Document images with source code
--- START ---

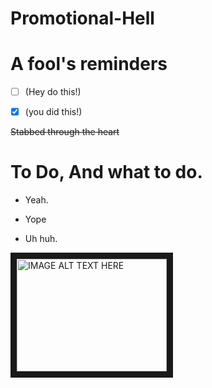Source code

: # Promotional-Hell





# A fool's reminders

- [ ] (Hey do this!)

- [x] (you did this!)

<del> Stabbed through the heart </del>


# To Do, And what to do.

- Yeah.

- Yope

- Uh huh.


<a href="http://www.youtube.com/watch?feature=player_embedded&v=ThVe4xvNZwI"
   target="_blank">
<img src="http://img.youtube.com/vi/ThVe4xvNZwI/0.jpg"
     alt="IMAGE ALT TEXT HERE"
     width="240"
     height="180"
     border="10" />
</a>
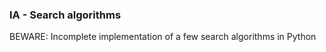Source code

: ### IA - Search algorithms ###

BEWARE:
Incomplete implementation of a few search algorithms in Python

--- END ---

_TASK BRIEF_
From the records above, count the lines that contain "algorithms". Only the number should be written.

_REPLY_
2